In the first act of creation, Ovid explicitly defines the borders of the cosmos and the relative position of its elements and regions. The demiurge separates the four regions of the world (21-25), an event that is restated and visually realized in the spatial scheme of the four elements (26-30). Although the four elements are a conventional topic in scientific poetry, Ovid exploits their ecphrastic possibilities, enumerating them in spatial sequence from top to bottom, correlating weight with position.(44) Fire, the lightest element, makes a place for itself at the top (summaque locum sibi fecit in arce, 27) and sets the upper limit of the cosmos. Air is closest to fire in weight and hence adjacent to it (proximus est aer illi levitate locoque, 28). Earth assumes a position below fire and air, being more solid (densior his, 29); significantly, however, Ovid avoids specifying its medial position - a point that I shall address shortly. Finally, water encircles the earth and occupies the "edges" of the lower limit of the cosmos (circumfluus umor / ultima possedit soli-dumque coercuit orbem, 30-31).(45) In the first act of creation, then, Ovid explicitly defines the borders of the universe and the relative position of its elements and regions, and so establishes a visual framework for the developments that follow.
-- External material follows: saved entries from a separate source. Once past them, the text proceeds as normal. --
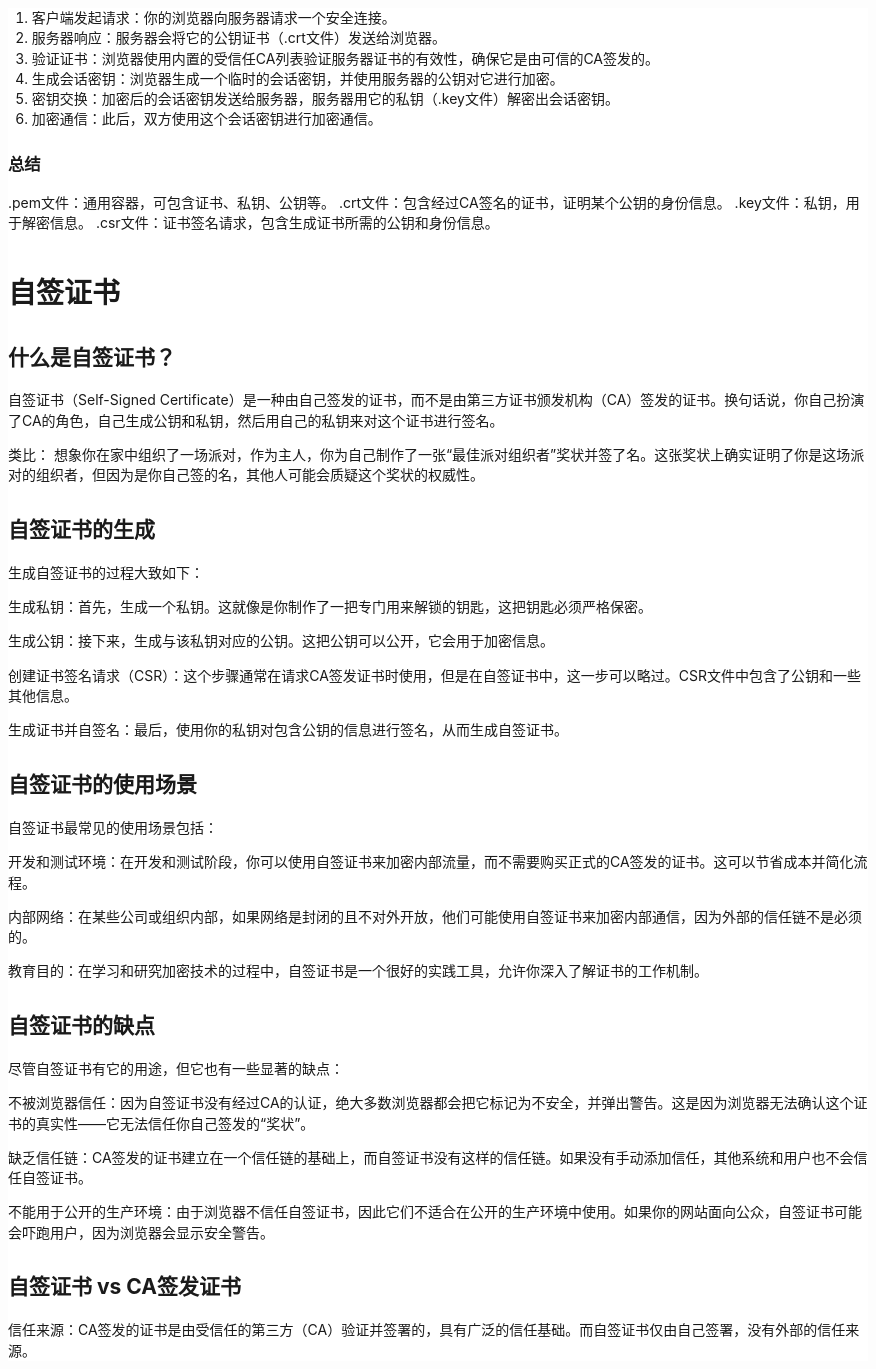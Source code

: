 1. 客户端发起请求：你的浏览器向服务器请求一个安全连接。
2. 服务器响应：服务器会将它的公钥证书（.crt文件）发送给浏览器。
3. 验证证书：浏览器使用内置的受信任CA列表验证服务器证书的有效性，确保它是由可信的CA签发的。
4. 生成会话密钥：浏览器生成一个临时的会话密钥，并使用服务器的公钥对它进行加密。
5. 密钥交换：加密后的会话密钥发送给服务器，服务器用它的私钥（.key文件）解密出会话密钥。
6. 加密通信：此后，双方使用这个会话密钥进行加密通信。
### 总结
.pem文件：通用容器，可包含证书、私钥、公钥等。
.crt文件：包含经过CA签名的证书，证明某个公钥的身份信息。
.key文件：私钥，用于解密信息。
.csr文件：证书签名请求，包含生成证书所需的公钥和身份信息。
# 自签证书
## 什么是自签证书？
自签证书（Self-Signed Certificate）是一种由自己签发的证书，而不是由第三方证书颁发机构（CA）签发的证书。换句话说，你自己扮演了CA的角色，自己生成公钥和私钥，然后用自己的私钥来对这个证书进行签名。

类比：
想象你在家中组织了一场派对，作为主人，你为自己制作了一张“最佳派对组织者”奖状并签了名。这张奖状上确实证明了你是这场派对的组织者，但因为是你自己签的名，其他人可能会质疑这个奖状的权威性。

## 自签证书的生成
生成自签证书的过程大致如下：

生成私钥：首先，生成一个私钥。这就像是你制作了一把专门用来解锁的钥匙，这把钥匙必须严格保密。

生成公钥：接下来，生成与该私钥对应的公钥。这把公钥可以公开，它会用于加密信息。

创建证书签名请求（CSR）：这个步骤通常在请求CA签发证书时使用，但是在自签证书中，这一步可以略过。CSR文件中包含了公钥和一些其他信息。

生成证书并自签名：最后，使用你的私钥对包含公钥的信息进行签名，从而生成自签证书。

## 自签证书的使用场景
自签证书最常见的使用场景包括：

开发和测试环境：在开发和测试阶段，你可以使用自签证书来加密内部流量，而不需要购买正式的CA签发的证书。这可以节省成本并简化流程。

内部网络：在某些公司或组织内部，如果网络是封闭的且不对外开放，他们可能使用自签证书来加密内部通信，因为外部的信任链不是必须的。

教育目的：在学习和研究加密技术的过程中，自签证书是一个很好的实践工具，允许你深入了解证书的工作机制。

## 自签证书的缺点
尽管自签证书有它的用途，但它也有一些显著的缺点：

不被浏览器信任：因为自签证书没有经过CA的认证，绝大多数浏览器都会把它标记为不安全，并弹出警告。这是因为浏览器无法确认这个证书的真实性——它无法信任你自己签发的“奖状”。

缺乏信任链：CA签发的证书建立在一个信任链的基础上，而自签证书没有这样的信任链。如果没有手动添加信任，其他系统和用户也不会信任自签证书。

不能用于公开的生产环境：由于浏览器不信任自签证书，因此它们不适合在公开的生产环境中使用。如果你的网站面向公众，自签证书可能会吓跑用户，因为浏览器会显示安全警告。

## 自签证书 vs CA签发证书
信任来源：CA签发的证书是由受信任的第三方（CA）验证并签署的，具有广泛的信任基础。而自签证书仅由自己签署，没有外部的信任来源。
The central part of the cosmogony (32-68) elaborates and embellishes this framework. Ascending the scale of the elements - water (3642), earth (43-51), air (52-66), and aether (67-68) - the poet both narrates and describes the disposition of cosmological features in each region.(46) The transitions to the upper regions illustrate the predominantly spatial rationale that governs the order of the account. After the demiurge attends to the creation of the five terrestrial zones, Ovid goes on to the next topic by specifying the location (and threatening aspect) of the region of air: inminet his aer (52). After arranging meteorological matters, the demiurge finishes things off by placing aether on top of the other regions: haec super inposuit liquidum et gravitate carentem / aethera (67-68).(47) Interestingly, both of these transitions recur in the ecphrasis of the imago mundi engraved by Vulcan on the doors of the palace of the sun. Ovid uses the verb inminet at the beginning of the description to specify the sky's physical relation to earth (caelumque, quodque inminet orbi, 2.7). And the phrase haec super inposuit reappears in the passive voice at the end of the ecphrasis, once again to describe the position of the sky: haec super inposita est caeli fulgentis imago (2.17).(48) Thus, returning to the cosmogony, we see that it is structured in the way that other ecphrases are in the Metamorphoses.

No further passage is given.